When you speak with the billing department, begin by using open-ended questions:

  • What discounts are available for patients experiencing financial hardship?
  • Are there alternatives to paying the bill in full?
  • What fees can be waived from my bill?

Your provider may bring up the prompt pay or installment plan options. If they don’t, you should.

When Negotiating on Your Own Isn’t Enough

In some cases, you may not be able to negotiate medical bills on your own. You might need to enlist professional help. Fortunately, health consumer advocates can fight unfair medical bills on your behalf. These patient advocates will know your state’s billing protection laws in detail and will bring their expertise to work for you.

However, in most cases, these services come at a cost. Both for-profit and nonprofit advocates exist, but most charge either an hourly fee or a percentage of their services’ savings. Some nonprofit agencies may do pro bono work if you have a diagnosed chronic or life-threatening condition.
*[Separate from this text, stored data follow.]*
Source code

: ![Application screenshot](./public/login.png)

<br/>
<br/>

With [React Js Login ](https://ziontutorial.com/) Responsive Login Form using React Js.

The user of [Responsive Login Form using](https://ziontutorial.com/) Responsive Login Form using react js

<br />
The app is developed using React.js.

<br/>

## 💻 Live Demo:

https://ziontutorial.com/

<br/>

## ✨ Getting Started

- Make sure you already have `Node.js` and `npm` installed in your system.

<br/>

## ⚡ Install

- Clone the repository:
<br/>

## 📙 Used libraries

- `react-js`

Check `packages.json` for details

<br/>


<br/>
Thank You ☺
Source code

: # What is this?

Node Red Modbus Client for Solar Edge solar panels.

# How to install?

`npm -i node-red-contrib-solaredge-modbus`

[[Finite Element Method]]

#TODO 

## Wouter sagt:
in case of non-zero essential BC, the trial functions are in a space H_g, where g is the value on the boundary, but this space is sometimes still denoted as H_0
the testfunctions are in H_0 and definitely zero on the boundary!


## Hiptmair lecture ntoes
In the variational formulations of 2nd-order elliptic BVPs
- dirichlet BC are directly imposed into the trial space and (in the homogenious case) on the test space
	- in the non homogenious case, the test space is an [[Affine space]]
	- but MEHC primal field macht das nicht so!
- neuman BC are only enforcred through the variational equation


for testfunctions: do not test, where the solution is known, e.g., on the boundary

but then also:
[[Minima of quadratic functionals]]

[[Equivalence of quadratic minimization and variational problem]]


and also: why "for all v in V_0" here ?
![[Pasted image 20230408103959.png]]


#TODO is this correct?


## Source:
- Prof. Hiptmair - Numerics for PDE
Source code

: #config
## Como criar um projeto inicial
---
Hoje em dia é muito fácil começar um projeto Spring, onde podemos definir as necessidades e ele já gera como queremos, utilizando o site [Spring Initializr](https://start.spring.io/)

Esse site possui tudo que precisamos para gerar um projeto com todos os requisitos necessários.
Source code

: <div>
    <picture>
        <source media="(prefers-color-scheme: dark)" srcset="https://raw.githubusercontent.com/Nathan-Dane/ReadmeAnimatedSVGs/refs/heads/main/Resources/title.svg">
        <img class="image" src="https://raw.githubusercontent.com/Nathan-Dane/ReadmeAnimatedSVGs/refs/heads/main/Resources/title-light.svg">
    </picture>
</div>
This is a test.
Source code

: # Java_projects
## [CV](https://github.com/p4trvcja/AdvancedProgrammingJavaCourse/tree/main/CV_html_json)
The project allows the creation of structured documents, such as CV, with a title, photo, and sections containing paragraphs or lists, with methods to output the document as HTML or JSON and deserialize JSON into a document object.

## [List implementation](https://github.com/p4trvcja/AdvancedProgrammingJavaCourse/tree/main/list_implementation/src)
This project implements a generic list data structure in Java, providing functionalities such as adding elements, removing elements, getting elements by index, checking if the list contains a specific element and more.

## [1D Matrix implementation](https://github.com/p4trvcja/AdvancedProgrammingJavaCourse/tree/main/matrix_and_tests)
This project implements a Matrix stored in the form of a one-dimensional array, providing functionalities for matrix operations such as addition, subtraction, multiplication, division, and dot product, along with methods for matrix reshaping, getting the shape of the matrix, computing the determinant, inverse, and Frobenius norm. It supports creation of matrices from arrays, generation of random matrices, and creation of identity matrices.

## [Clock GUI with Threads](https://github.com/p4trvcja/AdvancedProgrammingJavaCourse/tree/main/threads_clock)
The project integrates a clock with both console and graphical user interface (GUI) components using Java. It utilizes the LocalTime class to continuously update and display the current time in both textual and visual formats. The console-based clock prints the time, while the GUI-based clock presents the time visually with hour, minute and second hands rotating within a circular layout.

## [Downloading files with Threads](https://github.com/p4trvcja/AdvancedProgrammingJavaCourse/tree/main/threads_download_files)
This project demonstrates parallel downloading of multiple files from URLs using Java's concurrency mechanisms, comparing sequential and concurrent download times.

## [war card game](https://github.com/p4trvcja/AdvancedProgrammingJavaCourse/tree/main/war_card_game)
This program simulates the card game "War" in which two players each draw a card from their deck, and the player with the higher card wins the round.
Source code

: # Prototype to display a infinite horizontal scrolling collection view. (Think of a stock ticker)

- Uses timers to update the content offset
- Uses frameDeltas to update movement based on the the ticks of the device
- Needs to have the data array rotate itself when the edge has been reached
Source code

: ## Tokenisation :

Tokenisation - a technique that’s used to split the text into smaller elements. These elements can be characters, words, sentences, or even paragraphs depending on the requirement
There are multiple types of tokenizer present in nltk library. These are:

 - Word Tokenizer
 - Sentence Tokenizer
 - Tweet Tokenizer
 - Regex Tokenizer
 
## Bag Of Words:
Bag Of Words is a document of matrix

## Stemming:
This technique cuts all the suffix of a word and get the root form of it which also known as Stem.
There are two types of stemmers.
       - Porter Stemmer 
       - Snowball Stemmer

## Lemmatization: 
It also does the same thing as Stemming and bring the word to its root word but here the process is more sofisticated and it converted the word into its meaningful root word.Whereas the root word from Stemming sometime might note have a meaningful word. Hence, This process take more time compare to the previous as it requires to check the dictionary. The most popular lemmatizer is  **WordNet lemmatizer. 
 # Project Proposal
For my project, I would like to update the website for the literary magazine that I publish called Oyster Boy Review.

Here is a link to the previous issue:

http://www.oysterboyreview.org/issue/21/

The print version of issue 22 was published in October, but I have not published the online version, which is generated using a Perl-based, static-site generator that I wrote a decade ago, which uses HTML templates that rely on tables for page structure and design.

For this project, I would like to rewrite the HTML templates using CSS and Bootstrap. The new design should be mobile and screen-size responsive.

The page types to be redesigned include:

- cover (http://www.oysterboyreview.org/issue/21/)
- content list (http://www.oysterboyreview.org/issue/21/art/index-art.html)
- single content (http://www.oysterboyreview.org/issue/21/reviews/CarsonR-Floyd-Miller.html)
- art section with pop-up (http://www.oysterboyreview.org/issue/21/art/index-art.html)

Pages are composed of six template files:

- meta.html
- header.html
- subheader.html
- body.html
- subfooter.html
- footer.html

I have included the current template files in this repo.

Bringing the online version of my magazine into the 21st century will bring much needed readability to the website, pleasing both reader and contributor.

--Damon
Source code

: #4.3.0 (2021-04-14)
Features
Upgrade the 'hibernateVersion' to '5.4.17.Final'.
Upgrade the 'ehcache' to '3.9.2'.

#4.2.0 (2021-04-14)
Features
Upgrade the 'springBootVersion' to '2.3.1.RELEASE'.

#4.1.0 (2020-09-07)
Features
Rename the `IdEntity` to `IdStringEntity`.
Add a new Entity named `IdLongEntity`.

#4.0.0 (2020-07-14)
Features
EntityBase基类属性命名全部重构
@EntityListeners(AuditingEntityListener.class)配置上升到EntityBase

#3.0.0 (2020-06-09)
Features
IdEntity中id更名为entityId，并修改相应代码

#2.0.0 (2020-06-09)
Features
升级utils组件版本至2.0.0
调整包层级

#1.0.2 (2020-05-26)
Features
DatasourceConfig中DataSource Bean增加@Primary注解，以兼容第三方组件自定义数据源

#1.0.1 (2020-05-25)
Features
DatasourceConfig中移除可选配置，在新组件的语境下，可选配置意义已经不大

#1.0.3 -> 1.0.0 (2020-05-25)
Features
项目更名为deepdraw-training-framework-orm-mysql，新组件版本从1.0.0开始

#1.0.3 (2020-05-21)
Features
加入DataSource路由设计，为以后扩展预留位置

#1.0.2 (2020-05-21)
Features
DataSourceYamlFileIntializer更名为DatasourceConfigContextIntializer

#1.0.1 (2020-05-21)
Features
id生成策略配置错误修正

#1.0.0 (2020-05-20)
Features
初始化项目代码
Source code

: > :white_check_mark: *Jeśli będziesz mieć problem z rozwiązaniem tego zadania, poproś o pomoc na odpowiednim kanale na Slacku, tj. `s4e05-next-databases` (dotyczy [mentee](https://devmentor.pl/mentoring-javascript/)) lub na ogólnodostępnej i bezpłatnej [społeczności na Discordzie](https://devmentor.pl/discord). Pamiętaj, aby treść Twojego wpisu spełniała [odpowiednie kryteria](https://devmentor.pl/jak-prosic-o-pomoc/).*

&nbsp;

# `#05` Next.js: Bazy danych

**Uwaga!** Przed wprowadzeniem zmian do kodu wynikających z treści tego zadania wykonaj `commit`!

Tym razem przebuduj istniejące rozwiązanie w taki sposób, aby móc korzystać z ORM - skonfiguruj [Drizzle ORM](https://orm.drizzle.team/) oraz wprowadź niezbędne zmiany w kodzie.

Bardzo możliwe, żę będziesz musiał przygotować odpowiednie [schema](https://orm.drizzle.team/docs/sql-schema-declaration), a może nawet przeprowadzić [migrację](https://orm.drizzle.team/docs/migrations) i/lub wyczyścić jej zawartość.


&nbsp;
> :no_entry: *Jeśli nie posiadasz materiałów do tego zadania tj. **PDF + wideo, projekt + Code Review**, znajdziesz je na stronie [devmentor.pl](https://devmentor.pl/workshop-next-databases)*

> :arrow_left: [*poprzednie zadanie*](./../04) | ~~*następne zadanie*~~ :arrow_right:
If you’ve done all you can to negotiate your medical bills and are still struggling to pay them, a medical billing advocate may be your best option. After all, they deal with medical billing every single day. Check with your state’s bar association to find an advocate near you.

Don’t Give Up

When you’re struggling to pay for your medical care, it’s easy to feel like you’re out of options, but that’s not true. Examining your itemized bill, knowing the details of your health coverage, and speaking to providers about your options can make all the difference in the world. As a health care consumer, you have the right to negotiate your medical bills. Don’t give that up without a fight.